*Activity*
Return exactly the lines below, starting with the one that has "bytes_in_memory => 232" and going on through the one that has "Gringott (Key ->".

*Task inputs*
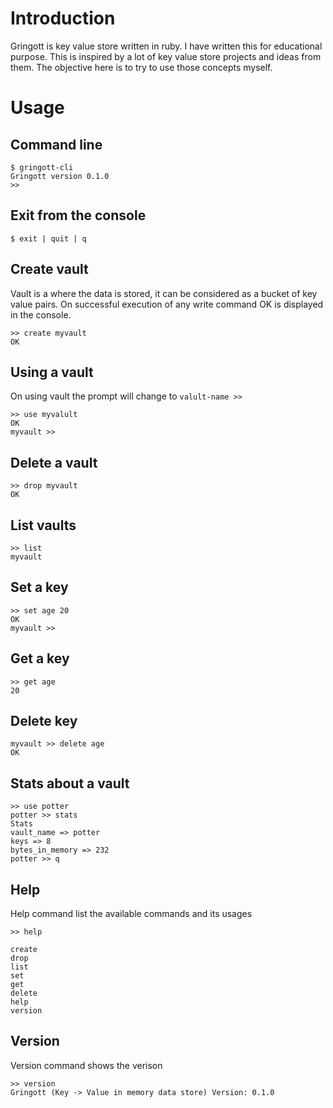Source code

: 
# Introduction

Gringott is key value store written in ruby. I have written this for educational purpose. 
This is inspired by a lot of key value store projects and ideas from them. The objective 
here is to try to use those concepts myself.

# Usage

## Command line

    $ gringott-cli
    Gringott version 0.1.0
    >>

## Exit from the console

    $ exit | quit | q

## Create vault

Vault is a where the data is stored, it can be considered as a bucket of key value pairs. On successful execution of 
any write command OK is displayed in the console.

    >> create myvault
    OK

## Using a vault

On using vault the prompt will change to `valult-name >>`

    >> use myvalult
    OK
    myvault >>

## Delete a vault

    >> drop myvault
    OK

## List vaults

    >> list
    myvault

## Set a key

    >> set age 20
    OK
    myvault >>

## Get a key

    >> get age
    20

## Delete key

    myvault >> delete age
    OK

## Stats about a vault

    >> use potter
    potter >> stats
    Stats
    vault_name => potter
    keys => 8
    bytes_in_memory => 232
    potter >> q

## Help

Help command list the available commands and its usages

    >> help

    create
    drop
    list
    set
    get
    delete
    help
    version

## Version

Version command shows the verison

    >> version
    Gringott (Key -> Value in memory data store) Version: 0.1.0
* * *
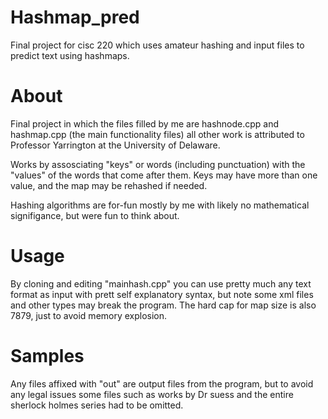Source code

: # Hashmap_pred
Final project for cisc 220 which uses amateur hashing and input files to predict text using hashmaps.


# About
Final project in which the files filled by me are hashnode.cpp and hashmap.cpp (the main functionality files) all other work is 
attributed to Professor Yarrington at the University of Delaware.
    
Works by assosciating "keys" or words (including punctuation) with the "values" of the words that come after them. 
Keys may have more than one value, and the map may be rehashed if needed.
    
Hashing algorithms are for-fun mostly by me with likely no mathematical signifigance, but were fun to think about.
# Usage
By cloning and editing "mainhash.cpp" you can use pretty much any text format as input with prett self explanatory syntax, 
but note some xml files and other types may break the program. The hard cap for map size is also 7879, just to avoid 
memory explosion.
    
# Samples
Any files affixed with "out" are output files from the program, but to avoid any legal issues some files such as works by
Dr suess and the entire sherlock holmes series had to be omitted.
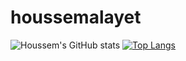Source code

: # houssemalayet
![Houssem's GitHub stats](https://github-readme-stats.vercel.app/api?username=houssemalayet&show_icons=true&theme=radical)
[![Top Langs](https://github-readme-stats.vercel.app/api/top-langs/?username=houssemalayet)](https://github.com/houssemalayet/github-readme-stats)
...
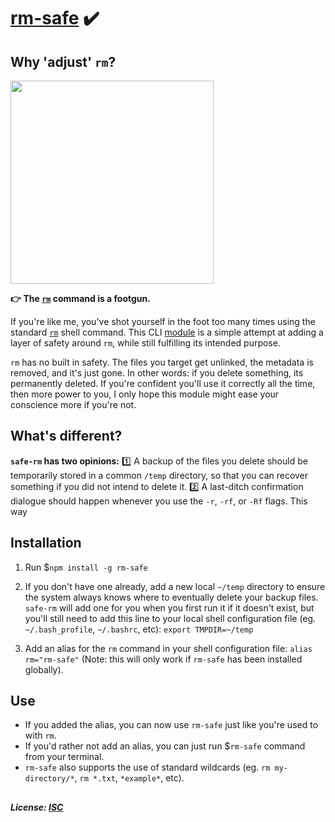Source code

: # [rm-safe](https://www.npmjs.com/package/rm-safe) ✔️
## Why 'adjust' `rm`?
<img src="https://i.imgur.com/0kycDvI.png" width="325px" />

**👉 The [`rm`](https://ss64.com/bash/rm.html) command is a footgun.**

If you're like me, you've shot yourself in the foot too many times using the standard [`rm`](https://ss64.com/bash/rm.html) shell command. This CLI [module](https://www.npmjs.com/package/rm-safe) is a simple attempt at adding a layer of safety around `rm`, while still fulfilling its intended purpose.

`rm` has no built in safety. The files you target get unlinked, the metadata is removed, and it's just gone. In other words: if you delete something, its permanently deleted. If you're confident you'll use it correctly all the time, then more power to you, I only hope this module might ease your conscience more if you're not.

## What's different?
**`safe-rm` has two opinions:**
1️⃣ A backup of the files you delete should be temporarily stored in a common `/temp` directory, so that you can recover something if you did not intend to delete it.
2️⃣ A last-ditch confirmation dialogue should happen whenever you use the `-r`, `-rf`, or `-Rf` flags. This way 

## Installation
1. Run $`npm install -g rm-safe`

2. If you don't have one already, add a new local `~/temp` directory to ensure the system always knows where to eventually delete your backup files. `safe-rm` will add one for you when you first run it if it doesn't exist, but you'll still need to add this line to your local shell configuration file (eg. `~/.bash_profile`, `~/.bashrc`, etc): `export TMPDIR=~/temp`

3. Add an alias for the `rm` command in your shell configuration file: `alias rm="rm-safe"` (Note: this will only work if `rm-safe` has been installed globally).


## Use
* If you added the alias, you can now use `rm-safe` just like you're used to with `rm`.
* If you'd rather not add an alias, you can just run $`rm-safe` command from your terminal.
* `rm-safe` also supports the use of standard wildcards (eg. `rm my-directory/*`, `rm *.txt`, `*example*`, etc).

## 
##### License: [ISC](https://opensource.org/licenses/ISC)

*Solution for this task*
    bytes_in_memory => 232
    potter >> q

## Help

Help command list the available commands and its usages

    >> help

    create
    drop
    list
    set
    get
    delete
    help
    version

## Version

Version command shows the verison

    >> version
    Gringott (Key -> Value in memory data store) Version: 0.1.0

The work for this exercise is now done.